It was Election Night 2012, and the Yale College Republicans were feeling hopeful. Buoyed by the Romney campaign’s optimistic Electoral College projections, Yale’s dedicated conservative coalition arrived at the Silliman movie theater to watch the results come in. They came equipped with Jack Daniels, champagne, and fists full of banners reading “Romney-Ryan” and “Believe in America.” They planned to toast a renewed era of conservatism. They planned to paper the campus with victory posters in the middle of the night. Several cycles of Fox News later, the champagne was flat and the banners remained in Silliman.
Just over three weeks after the election, on a cold Friday evening, those same young conservatives packed into Linsly-Chittenden Hall to celebrate the 60th anniversary of Whittaker Chambers’ autobiography, Witness. A classic of the American conservative canon, Witness is one man’s regretful apologia about his ardent days as a secret communist activist. At the event, the men wore jackets and ties, the women wore pearl necklaces and high-heeled shoes, and everyone laughed at The New York Times.

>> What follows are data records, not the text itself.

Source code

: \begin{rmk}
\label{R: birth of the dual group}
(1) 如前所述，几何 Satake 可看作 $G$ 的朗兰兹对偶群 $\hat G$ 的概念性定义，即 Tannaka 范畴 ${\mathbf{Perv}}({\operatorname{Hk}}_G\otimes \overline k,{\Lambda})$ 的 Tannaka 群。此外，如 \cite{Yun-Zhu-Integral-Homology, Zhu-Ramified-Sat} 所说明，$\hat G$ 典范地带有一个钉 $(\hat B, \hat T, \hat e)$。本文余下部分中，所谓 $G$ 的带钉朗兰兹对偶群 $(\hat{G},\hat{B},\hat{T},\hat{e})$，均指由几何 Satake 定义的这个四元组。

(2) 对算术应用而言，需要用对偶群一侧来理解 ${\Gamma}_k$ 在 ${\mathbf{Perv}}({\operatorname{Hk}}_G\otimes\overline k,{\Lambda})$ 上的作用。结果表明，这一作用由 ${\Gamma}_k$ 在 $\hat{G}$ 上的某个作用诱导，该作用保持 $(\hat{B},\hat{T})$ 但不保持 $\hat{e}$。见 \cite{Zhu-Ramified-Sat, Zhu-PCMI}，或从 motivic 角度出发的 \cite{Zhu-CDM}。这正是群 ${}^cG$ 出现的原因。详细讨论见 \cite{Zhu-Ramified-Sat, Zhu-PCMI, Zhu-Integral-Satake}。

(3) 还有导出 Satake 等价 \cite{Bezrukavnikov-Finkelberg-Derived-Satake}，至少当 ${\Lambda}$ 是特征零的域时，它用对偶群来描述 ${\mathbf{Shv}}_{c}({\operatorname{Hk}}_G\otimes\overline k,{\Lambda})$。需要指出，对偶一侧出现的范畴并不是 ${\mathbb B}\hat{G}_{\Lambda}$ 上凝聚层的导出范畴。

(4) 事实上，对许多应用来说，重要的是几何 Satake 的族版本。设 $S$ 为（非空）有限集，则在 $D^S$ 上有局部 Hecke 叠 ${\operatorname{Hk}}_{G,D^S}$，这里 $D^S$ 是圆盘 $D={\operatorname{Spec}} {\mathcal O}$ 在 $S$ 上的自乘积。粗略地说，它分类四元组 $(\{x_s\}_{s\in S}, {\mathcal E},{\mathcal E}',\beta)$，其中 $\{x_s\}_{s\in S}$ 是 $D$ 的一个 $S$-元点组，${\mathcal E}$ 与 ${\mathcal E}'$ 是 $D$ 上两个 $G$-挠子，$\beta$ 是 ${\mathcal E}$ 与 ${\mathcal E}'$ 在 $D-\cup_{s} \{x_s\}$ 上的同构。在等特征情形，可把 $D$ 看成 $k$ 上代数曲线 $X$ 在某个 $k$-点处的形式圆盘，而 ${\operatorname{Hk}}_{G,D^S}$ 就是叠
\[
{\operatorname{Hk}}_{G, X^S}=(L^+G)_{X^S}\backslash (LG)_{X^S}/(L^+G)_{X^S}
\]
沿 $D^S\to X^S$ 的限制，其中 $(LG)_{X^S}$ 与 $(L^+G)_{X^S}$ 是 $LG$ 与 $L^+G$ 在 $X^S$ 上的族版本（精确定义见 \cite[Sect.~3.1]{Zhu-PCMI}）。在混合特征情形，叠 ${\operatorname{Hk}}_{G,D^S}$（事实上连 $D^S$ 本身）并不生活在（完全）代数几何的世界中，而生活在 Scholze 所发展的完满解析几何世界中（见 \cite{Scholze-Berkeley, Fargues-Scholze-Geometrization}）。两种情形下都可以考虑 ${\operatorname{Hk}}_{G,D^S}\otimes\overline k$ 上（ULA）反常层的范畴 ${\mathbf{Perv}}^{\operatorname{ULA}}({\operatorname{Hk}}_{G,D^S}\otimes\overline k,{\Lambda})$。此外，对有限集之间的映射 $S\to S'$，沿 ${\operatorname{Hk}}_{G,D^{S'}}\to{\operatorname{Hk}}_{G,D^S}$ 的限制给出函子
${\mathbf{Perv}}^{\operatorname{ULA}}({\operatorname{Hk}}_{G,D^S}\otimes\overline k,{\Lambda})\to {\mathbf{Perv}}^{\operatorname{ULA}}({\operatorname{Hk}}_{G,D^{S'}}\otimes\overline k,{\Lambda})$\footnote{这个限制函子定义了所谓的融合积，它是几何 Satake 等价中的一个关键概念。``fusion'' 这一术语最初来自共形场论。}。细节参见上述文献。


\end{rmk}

It was precisely the sort of scene that would have made conservative icon William F. Buckley, Jr. smile. When the late author and political commentator published “God and Man at Yale” in 1951, he described the University as a bastion of liberalism that cultivated a hostile environment towards conservatives and stripped its students of any sense of individuality. Buckley went on to found and edit the National Review, the magazine credited with providing the intellectual forum for a new conservative movement and, eventually, the Reagan Revolution. Chambers was Buckley’s hero. Now, students and local Republicans alike, Buckley’s acolytes, were attending panels on the perils of communism and listening to Mitch Daniels, outgoing Indiana Governor and GOP hero, at an invitation-only formal dinner at the Omni Hotel. The evening’s festivities were made possible by a privately-funded program at Yale named for Buckley, a program that launched in 2010. Many prominent campus Republicans cite the program as an example of an ascendant conservative culture at Yale.

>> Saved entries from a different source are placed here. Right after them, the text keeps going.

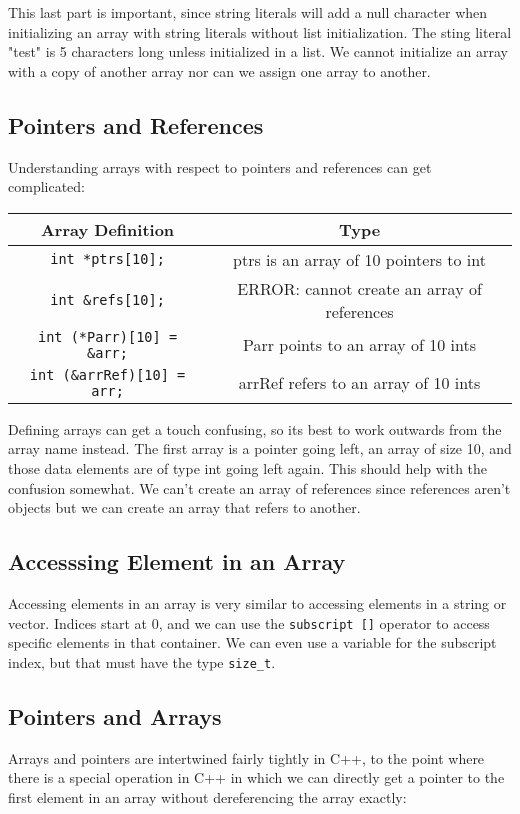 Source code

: \documentclass[12pt, a4paper]{report}
\begin{document}
This last part is important, since string literals will add a null character when initializing an array with string literals without list initialization.
The sting literal "test" is 5 characters long unless initialized in a list.
We cannot initialize an array with a copy of another array nor can we assign one array to another.
\subsection{Pointers and References}
Understanding arrays with respect to pointers and references can get complicated:
\begin{center}
	\begin{tabular}{ |c|c| }
		\hline
		Array Definition & Type \\
		\hline
		\verb|int *ptrs[10];| & ptrs is an array of 10 pointers to int \\
		\hline
		\verb|int &refs[10];| & ERROR: cannot create an array of references \\
		\hline
		\verb|int (*Parr)[10] = &arr;| & Parr points to an array of 10 ints \\
		\hline
		\verb|int (&arrRef)[10] = arr;| & arrRef refers to an array of 10 ints \\
		\hline
	\end{tabular}
\end{center}
Defining arrays can get a touch confusing, so its best to work outwards from the array name instead.
The first array is a pointer going left, an array of size 10, and those data elements are of type int going left again.
This should help with the confusion somewhat.
We can't create an array of references since references aren't objects but we can create an array that refers to another.
\subsection{Accesssing Element in an Array}
Accessing elements in an array is very similar to accessing elements in a string or vector.
Indices start at 0, and we can use the \verb|subscript []| operator to access specific elements in that container.
We can even use a variable for the subscript index, but that must have the type \verb|size_t|.
\subsection{Pointers and Arrays}
Arrays and pointers are intertwined fairly tightly in C++, to the point where there is a special operation in C++ in which we can directly get a pointer to the first element in an array without dereferencing the array exactly:
\end{document}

“Something like the Buckley program would never have existed in the past, but things are picking up,” says Alexander Crutchfield ’15, Floor Leader of the Right in the Yale Political Union. “In the YPU, we’ve seen something like four times more recruits on the right than on the left. I think the high recruitment is sign of a new generation of conservatives that’s genuinely excited about conservative principles, genuinely concerned about the direction of the country, and genuinely inspired to take initiative. That’s exactly what you saw at the Buckley conference.”
Last year, in protest of the Occupy New Haven movement, members of the Yale College Republicans placed posters around the city that read “Status quo!” Truthfully though, to be a conservative on the Yale campus today is to be a radical of sorts. Constantly fielding questions, arguments, and accusations places on young Republicans what Professor Charles Hill calls “a real burden of proof.” While liberals seem to enjoy at times a sort of intellectual laziness (how much research does one really need to do when 90% of your peers will agree with almost anything you say?), conservatives are, in a sense, always on trial, always in the minority. As Elaina Plott ’15 puts it, “If you’re a liberal at Yale, your thoughts can easily disappear into the echo chamber. If you’re a conservative, you might as well be wearing a neon sign over your head.”
Indeed, conservatives are expected to defend a party that often has difficulty defending itself. But here’s the impressive part: they actually can—and with a deftness and confidence that many GOP party professionals might envy. Like college students anywhere, Yalies can be brash and self-important, all too often valuing style over substance. Something about freewheeling intellectual campus debate seems to encourage oratorical ostentation. Many of the conservatives at Yale, of course, fall victim to these same foibles, but in large measure, they actually defy the stereotype. Conservatives at Yale are, in no small measure, well versed in all the day’s issues, unashamed of their political affiliation, and willing to engage with their political adversaries so long as they’re treated with dignity and seriousness. Elizabeth Henry ’14 quotes Reagan on the fly; Alec Torres ’13 peppers his speech with the sort of fanciful vocabulary for which Buckley was famous; Crutchfield talks about the faults of the federal government like a seasoned politician. These qualities don’t arise out of commitment alone, but also out of circumstance, according to Henry.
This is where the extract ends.